### WHAT TO DO
Every line containing the word "Download" is to be copied from the data below.

+++ DATA FOR THE TASK

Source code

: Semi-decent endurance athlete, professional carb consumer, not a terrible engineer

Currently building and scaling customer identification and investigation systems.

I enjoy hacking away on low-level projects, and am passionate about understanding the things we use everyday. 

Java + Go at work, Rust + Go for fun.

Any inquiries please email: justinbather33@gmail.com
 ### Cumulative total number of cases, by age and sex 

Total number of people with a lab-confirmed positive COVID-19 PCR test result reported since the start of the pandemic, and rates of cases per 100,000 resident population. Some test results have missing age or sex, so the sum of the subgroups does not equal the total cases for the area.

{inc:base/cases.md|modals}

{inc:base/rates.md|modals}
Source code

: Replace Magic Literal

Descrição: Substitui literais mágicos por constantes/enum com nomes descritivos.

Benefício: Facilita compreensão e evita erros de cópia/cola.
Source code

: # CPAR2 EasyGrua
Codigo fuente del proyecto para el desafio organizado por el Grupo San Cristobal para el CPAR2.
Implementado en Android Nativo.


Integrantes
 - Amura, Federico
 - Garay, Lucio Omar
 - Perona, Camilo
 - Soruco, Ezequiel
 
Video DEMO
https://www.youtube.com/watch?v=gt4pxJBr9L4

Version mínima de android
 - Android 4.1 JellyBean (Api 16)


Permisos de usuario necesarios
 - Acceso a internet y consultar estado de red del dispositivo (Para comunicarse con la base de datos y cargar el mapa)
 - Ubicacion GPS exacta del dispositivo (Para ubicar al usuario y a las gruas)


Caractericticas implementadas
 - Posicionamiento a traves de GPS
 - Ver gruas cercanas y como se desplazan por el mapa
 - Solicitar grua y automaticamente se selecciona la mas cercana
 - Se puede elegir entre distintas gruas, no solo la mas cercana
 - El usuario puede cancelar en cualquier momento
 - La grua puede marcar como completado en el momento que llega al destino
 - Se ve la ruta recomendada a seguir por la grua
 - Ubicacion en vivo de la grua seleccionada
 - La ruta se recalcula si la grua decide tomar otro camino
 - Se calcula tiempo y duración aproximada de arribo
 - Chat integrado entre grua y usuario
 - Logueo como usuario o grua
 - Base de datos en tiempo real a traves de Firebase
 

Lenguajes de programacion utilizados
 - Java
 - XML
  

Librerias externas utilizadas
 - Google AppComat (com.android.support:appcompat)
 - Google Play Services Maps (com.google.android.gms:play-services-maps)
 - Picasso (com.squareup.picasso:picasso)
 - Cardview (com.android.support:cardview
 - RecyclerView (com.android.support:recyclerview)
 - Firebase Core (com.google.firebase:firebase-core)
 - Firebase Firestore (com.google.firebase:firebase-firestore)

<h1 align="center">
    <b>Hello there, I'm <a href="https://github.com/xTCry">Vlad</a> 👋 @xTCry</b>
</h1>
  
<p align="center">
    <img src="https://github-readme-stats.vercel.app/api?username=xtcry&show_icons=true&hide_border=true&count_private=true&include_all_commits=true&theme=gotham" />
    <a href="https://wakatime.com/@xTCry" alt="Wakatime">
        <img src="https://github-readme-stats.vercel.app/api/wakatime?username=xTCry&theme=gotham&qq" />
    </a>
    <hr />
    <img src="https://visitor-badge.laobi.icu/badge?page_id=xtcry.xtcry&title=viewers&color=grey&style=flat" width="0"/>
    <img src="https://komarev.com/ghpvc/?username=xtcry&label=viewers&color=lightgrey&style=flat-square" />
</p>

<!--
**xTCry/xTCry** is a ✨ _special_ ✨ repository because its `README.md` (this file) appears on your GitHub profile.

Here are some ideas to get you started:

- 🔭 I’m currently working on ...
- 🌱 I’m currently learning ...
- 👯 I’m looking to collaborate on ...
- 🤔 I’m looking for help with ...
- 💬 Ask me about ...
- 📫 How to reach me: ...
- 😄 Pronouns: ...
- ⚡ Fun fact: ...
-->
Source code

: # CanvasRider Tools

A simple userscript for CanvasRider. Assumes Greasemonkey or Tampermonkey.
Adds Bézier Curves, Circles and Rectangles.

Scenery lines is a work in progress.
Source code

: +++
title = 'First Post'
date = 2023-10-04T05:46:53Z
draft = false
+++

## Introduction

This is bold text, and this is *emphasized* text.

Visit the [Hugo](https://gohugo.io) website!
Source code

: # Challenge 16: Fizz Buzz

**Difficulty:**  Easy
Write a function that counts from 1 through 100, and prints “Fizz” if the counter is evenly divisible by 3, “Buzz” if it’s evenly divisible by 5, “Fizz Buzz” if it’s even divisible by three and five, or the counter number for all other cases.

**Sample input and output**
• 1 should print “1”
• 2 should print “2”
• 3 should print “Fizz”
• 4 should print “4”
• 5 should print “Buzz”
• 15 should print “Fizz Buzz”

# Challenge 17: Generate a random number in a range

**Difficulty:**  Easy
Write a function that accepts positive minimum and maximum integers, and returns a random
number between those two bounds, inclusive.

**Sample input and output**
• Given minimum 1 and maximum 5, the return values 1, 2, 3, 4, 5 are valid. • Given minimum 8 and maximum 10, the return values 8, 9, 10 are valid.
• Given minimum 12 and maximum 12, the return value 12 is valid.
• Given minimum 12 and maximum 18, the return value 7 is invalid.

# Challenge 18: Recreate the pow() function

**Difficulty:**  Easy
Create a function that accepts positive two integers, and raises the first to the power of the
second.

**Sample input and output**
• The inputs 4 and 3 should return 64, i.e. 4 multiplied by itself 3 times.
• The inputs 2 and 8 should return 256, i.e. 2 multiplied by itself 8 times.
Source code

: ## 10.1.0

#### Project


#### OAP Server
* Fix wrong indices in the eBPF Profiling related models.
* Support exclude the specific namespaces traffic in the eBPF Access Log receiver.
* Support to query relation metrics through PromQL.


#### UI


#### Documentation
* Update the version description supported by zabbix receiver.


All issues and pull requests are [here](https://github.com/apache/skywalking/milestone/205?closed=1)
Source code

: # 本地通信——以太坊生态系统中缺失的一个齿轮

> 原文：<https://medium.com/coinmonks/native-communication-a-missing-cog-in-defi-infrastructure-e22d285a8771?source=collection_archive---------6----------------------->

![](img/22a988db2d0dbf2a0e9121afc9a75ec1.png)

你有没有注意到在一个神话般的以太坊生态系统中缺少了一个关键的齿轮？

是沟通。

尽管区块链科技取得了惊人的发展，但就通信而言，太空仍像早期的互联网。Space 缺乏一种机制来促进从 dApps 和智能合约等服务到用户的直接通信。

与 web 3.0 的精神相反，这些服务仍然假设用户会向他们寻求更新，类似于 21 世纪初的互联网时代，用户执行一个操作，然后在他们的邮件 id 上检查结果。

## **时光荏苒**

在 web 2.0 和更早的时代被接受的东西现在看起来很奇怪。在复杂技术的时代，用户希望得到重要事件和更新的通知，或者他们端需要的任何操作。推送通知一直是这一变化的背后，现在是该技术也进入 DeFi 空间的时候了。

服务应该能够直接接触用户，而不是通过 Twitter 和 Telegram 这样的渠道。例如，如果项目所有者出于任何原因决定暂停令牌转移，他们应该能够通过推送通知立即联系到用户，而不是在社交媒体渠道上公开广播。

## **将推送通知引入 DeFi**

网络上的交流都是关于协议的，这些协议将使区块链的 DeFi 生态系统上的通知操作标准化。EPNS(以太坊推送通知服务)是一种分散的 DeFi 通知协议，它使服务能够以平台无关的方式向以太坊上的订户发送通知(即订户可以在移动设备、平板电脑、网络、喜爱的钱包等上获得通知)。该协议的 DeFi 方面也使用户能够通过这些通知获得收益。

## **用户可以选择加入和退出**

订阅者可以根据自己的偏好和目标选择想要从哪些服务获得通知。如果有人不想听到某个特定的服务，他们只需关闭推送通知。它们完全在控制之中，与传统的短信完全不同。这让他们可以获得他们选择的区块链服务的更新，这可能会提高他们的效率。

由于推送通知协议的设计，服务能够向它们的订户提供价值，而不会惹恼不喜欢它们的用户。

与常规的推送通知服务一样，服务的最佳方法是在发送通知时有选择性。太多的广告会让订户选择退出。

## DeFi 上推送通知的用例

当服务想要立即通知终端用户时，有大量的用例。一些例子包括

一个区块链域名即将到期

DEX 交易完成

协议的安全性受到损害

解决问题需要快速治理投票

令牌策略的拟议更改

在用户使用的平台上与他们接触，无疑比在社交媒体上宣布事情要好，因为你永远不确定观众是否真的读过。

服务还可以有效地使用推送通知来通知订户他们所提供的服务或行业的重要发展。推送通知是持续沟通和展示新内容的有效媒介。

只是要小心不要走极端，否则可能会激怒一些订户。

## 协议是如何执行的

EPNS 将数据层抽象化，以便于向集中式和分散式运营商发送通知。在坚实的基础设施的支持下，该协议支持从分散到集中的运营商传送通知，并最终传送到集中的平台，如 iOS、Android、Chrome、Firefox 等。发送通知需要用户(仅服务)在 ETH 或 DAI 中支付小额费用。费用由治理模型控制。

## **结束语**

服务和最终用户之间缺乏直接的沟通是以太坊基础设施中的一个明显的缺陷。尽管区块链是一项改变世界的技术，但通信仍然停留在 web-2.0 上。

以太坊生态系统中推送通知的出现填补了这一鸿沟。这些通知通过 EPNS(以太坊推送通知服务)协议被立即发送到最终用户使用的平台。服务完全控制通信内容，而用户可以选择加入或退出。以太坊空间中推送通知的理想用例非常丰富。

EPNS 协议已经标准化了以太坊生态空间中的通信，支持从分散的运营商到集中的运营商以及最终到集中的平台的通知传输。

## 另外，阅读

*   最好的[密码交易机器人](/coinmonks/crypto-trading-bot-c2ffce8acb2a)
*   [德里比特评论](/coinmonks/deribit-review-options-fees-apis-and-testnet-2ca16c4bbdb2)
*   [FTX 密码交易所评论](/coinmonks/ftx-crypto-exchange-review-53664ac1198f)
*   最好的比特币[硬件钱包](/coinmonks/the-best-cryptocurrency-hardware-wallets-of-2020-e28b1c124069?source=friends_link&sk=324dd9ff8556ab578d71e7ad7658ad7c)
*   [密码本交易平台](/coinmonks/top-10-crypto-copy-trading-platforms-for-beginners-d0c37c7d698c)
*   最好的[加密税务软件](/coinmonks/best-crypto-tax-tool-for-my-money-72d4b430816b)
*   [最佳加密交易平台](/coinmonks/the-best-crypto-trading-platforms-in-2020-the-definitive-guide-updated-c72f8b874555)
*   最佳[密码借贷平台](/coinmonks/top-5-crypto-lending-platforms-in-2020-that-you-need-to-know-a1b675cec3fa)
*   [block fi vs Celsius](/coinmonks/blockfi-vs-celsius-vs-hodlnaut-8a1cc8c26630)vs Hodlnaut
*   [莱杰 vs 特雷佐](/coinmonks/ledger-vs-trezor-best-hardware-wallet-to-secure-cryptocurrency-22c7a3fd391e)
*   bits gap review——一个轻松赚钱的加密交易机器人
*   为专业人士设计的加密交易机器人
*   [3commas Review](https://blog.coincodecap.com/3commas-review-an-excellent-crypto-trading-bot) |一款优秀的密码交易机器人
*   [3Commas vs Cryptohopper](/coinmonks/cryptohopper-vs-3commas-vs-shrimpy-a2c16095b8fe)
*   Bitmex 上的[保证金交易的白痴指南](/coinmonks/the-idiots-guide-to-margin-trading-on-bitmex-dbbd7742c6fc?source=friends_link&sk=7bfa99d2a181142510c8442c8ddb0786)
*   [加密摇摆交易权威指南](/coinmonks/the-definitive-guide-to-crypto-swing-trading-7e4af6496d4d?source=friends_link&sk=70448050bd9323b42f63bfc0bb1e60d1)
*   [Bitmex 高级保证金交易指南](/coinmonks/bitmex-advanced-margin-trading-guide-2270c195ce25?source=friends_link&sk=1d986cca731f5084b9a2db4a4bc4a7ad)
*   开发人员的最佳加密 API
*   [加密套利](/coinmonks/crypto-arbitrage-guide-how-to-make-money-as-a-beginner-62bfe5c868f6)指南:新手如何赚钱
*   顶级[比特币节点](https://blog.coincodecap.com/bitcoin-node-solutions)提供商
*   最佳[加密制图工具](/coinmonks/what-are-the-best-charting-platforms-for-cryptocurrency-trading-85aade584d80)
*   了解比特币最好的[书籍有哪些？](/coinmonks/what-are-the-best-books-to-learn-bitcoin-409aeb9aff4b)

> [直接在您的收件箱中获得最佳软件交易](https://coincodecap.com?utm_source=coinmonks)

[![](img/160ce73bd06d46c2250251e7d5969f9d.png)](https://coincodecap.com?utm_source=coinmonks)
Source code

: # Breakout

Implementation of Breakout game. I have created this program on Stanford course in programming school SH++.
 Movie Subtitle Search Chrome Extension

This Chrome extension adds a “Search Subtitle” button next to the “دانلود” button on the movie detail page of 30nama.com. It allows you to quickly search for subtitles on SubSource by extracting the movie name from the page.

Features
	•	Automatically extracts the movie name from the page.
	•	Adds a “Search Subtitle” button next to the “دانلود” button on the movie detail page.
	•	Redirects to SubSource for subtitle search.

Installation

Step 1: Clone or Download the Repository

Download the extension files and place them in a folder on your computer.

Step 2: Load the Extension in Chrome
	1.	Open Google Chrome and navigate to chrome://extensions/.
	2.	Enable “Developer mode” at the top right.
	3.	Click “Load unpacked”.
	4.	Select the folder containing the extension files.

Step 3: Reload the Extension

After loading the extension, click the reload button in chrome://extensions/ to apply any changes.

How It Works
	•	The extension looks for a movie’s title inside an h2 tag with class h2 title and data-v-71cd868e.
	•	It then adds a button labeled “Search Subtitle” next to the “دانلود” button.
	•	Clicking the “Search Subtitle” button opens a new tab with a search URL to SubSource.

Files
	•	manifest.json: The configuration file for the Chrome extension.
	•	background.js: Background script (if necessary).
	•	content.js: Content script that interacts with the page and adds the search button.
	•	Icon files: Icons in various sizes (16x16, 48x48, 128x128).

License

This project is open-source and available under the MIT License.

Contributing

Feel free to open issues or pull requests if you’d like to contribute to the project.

++++++

### RESULT OF THE EXERCISE
Step 1: Clone or Download the Repository
Download the extension files and place them in a folder on your computer.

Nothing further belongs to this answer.